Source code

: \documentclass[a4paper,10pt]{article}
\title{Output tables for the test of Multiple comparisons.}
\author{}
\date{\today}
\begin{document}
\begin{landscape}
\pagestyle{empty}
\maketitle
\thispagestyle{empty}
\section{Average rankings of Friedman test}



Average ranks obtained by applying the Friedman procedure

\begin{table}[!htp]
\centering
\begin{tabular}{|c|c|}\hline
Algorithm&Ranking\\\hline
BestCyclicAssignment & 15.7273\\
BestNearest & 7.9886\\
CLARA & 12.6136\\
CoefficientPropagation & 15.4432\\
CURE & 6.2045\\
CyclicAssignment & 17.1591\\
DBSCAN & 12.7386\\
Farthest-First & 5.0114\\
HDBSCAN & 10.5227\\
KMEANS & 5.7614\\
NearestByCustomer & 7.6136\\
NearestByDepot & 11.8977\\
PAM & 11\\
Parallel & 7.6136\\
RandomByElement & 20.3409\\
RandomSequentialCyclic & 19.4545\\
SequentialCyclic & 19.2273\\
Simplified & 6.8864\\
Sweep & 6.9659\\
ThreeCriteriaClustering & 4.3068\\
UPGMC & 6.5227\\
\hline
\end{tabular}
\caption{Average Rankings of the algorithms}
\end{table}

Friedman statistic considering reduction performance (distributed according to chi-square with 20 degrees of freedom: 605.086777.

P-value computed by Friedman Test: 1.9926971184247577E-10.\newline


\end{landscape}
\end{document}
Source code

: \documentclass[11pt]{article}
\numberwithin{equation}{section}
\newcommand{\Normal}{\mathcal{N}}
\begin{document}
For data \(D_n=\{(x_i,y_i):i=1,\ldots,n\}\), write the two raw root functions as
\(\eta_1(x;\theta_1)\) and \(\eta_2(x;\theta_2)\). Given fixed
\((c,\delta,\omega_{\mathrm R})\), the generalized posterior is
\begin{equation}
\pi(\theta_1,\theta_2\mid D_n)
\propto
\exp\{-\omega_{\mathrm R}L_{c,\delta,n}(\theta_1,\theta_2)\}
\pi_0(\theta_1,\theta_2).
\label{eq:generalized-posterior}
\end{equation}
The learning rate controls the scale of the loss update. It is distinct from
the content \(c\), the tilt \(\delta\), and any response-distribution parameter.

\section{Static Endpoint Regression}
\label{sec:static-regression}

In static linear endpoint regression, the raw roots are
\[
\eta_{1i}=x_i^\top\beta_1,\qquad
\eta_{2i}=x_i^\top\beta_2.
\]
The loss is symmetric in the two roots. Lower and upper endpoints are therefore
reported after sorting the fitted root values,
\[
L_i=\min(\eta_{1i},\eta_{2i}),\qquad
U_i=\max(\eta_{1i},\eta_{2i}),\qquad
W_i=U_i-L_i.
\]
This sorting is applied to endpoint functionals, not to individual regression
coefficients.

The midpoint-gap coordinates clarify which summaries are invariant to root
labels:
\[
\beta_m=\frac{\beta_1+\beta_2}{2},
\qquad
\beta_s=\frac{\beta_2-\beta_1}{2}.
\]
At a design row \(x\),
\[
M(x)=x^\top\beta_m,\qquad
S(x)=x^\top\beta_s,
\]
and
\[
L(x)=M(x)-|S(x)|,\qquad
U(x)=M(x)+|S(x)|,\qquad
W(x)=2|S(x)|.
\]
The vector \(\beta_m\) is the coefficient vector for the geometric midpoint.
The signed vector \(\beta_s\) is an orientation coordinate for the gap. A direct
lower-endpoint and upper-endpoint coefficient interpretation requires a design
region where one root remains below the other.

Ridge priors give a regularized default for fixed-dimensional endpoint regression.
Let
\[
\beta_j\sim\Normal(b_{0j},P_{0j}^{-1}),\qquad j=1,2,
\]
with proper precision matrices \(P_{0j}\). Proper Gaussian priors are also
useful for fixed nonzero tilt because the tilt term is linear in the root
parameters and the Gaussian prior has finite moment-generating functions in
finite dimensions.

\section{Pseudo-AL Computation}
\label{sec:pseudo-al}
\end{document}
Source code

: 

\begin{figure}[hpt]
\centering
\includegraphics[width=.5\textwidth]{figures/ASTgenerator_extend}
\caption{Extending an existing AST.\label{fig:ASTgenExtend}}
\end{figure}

-*-

Problem details
Return all of the material above exactly as it stands.

Response area
Source code

: \documentclass[a4paper,10pt]{article}
\title{Output tables for the test of Multiple comparisons.}
\author{}
\date{\today}
\begin{document}
\begin{landscape}
\pagestyle{empty}
\maketitle
\thispagestyle{empty}
\section{Average rankings of Friedman test}



Average ranks obtained by applying the Friedman procedure

\begin{table}[!htp]
\centering
\begin{tabular}{|c|c|}\hline
Algorithm&Ranking\\\hline
BestCyclicAssignment & 15.7273\\
BestNearest & 7.9886\\
CLARA & 12.6136\\
CoefficientPropagation & 15.4432\\
CURE & 6.2045\\
CyclicAssignment & 17.1591\\
DBSCAN & 12.7386\\
Farthest-First & 5.0114\\
HDBSCAN & 10.5227\\
KMEANS & 5.7614\\
NearestByCustomer & 7.6136\\
NearestByDepot & 11.8977\\
PAM & 11\\
Parallel & 7.6136\\
RandomByElement & 20.3409\\
RandomSequentialCyclic & 19.4545\\
SequentialCyclic & 19.2273\\
Simplified & 6.8864\\
Sweep & 6.9659\\
ThreeCriteriaClustering & 4.3068\\
UPGMC & 6.5227\\
\hline
\end{tabular}
\caption{Average Rankings of the algorithms}
\end{table}

Friedman statistic considering reduction performance (distributed according to chi-square with 20 degrees of freedom: 605.086777.

P-value computed by Friedman Test: 1.9926971184247577E-10.\newline


\end{landscape}
\end{document}
Source code

: \documentclass[11pt]{article}
\numberwithin{equation}{section}
\newcommand{\Normal}{\mathcal{N}}
\begin{document}
For data \(D_n=\{(x_i,y_i):i=1,\ldots,n\}\), write the two raw root functions as
\(\eta_1(x;\theta_1)\) and \(\eta_2(x;\theta_2)\). Given fixed
\((c,\delta,\omega_{\mathrm R})\), the generalized posterior is
\begin{equation}
\pi(\theta_1,\theta_2\mid D_n)
\propto
\exp\{-\omega_{\mathrm R}L_{c,\delta,n}(\theta_1,\theta_2)\}
\pi_0(\theta_1,\theta_2).
\label{eq:generalized-posterior}
\end{equation}
The learning rate controls the scale of the loss update. It is distinct from
the content \(c\), the tilt \(\delta\), and any response-distribution parameter.

\section{Static Endpoint Regression}
\label{sec:static-regression}

In static linear endpoint regression, the raw roots are
\[
\eta_{1i}=x_i^\top\beta_1,\qquad
\eta_{2i}=x_i^\top\beta_2.
\]
The loss is symmetric in the two roots. Lower and upper endpoints are therefore
reported after sorting the fitted root values,
\[
L_i=\min(\eta_{1i},\eta_{2i}),\qquad
U_i=\max(\eta_{1i},\eta_{2i}),\qquad
W_i=U_i-L_i.
\]
This sorting is applied to endpoint functionals, not to individual regression
coefficients.

The midpoint-gap coordinates clarify which summaries are invariant to root
labels:
\[
\beta_m=\frac{\beta_1+\beta_2}{2},
\qquad
\beta_s=\frac{\beta_2-\beta_1}{2}.
\]
At a design row \(x\),
\[
M(x)=x^\top\beta_m,\qquad
S(x)=x^\top\beta_s,
\]
and
\[
L(x)=M(x)-|S(x)|,\qquad
U(x)=M(x)+|S(x)|,\qquad
W(x)=2|S(x)|.
\]
The vector \(\beta_m\) is the coefficient vector for the geometric midpoint.
The signed vector \(\beta_s\) is an orientation coordinate for the gap. A direct
lower-endpoint and upper-endpoint coefficient interpretation requires a design
region where one root remains below the other.

Ridge priors give a regularized default for fixed-dimensional endpoint regression.
Let
\[
\beta_j\sim\Normal(b_{0j},P_{0j}^{-1}),\qquad j=1,2,
\]
with proper precision matrices \(P_{0j}\). Proper Gaussian priors are also
useful for fixed nonzero tilt because the tilt term is linear in the root
parameters and the Gaussian prior has finite moment-generating functions in
finite dimensions.

\section{Pseudo-AL Computation}
\label{sec:pseudo-al}
\end{document}
Source code

: 

\begin{figure}[hpt]
\centering
\includegraphics[width=.5\textwidth]{figures/ASTgenerator_extend}
\caption{Extending an existing AST.\label{fig:ASTgenExtend}}
\end{figure}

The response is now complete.